Juliette escutava a acompanhante falar e alisava a barriga ao mesmo tempo que as lágrimas lhe caíam pela face.

O médico observava as reacções de Juliette.   Nunca tinha tido nenhum caso com estes contornos.  Pediu à enfermeira que trouxesse um café e um bolo da cafetaria.

- Café, doutor?  Com a medicação não é aconselhável.

- Um não lhe fará mal.  Eu preciso do máximo de informacões.  Como ela se comporta lá na casa da repouso?

- Está o dia todo no quarto.  Vive praticamente enclausurada.

- E vocês acham isso justo?

- Doutor, estamos com alguns problemas financeiros.  Não temos pessoal suficiente para atender as necessidades dos utentes.

- Quem é o responsável por ela? Família, amigos, o companheiro?

- Ninguém a visita desde que ela entrou lá.  O companheiro no início pagava a mensalidade, mas foi os três primeiros meses.  Há três meses que não recebemos nada e não conseguimos contactá-lo.  Soubemos que foi para o estrangeiro.
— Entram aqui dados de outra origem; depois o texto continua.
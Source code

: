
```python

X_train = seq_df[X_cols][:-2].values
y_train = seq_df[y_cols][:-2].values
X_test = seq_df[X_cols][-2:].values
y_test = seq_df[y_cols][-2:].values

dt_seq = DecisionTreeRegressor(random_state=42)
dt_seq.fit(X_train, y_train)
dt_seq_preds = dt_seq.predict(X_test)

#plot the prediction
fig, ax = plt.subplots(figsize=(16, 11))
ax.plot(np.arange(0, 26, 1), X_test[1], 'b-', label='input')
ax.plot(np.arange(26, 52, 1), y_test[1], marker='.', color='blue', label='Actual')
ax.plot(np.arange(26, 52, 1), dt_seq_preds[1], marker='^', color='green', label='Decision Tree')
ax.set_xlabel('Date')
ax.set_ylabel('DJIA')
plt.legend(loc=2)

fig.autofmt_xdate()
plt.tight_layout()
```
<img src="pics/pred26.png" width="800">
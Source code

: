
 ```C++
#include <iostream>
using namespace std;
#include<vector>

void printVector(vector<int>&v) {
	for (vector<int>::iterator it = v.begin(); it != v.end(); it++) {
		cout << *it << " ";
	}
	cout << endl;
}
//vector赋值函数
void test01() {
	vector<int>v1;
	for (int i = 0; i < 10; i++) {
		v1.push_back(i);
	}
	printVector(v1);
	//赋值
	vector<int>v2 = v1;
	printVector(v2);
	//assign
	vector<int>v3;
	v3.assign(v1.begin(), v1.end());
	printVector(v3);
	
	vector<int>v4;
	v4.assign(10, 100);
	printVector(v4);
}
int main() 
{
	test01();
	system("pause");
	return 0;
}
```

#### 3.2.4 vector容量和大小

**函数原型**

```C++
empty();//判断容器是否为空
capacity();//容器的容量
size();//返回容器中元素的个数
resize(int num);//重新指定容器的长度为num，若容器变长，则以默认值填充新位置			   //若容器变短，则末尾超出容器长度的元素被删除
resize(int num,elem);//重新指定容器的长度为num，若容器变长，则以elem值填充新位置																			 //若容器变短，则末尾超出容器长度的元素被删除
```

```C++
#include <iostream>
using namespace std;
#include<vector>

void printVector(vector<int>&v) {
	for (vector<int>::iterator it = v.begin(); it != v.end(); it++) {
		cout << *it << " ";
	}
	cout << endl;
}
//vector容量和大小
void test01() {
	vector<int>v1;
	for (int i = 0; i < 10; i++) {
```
A enfermeira assistente chegou com o café e o bolo e colocou na frente dela.

- Podes comer, Juliette.

- Não vou apanhar?

- Apanhar? Apanhavas de quem?

Juliette fechou as mãos e começou a socar a cara e a barriga.

- Calma.  O médico deu a volta à secretária e veio sentar-se em frente dela.  Segurou-lhe as mãos e abriu-as. 
Ninguém te vai bater.  Colocou o bolo na mão dela e pediu para ela comer.

Juliette deu a primeira dentada e sorriu ao mesmo tempo que fechava os olhos.  Comeu-o todo e depois bebeu o café.
No final passou a mão no rosto do médico.

- Eu quero tratar dela aqui.  O que preciso fazer para ela deixar a vossa instituição?

- Não deve ser muito complicado.  Uma vez que ela está lá de graça, julgo que a directora não se vai opor.

- Então ela fica cá já hoje.  Apesar desta clínica ser privada, também faço atendimento pro bono em alguns casos.  Quero que ela seja um desses casos.
Se a sua directora quiser falar comigo estou à disposição.

- Tem a certeza, doutor?

- Tenho.  Fez-me pena uma moça tão jovem viver enclausurada.  Ninguém merece.

- Vou comunicar à direcção da casa de repouso.  Depois contactamos.

- Com certeza.   Tenha um bom dia.

A acompanhante saiu e Juliette ia segui-la.

- Não.   A Juliette fica aqui.

O médico mandou preparar um quarto para Juliette.   Quando ela entrou nele correu para a janela que  não tinha grades, porém também não abria. 
Mesmo assim ela sorriu.  A janela dava para o jardim da clínica.   O espaço tinha muros bastante altos, portões reforçados e segurança na saída.  Juliette observou alguns pacientes no jardim, supervisionados por algum pessoal.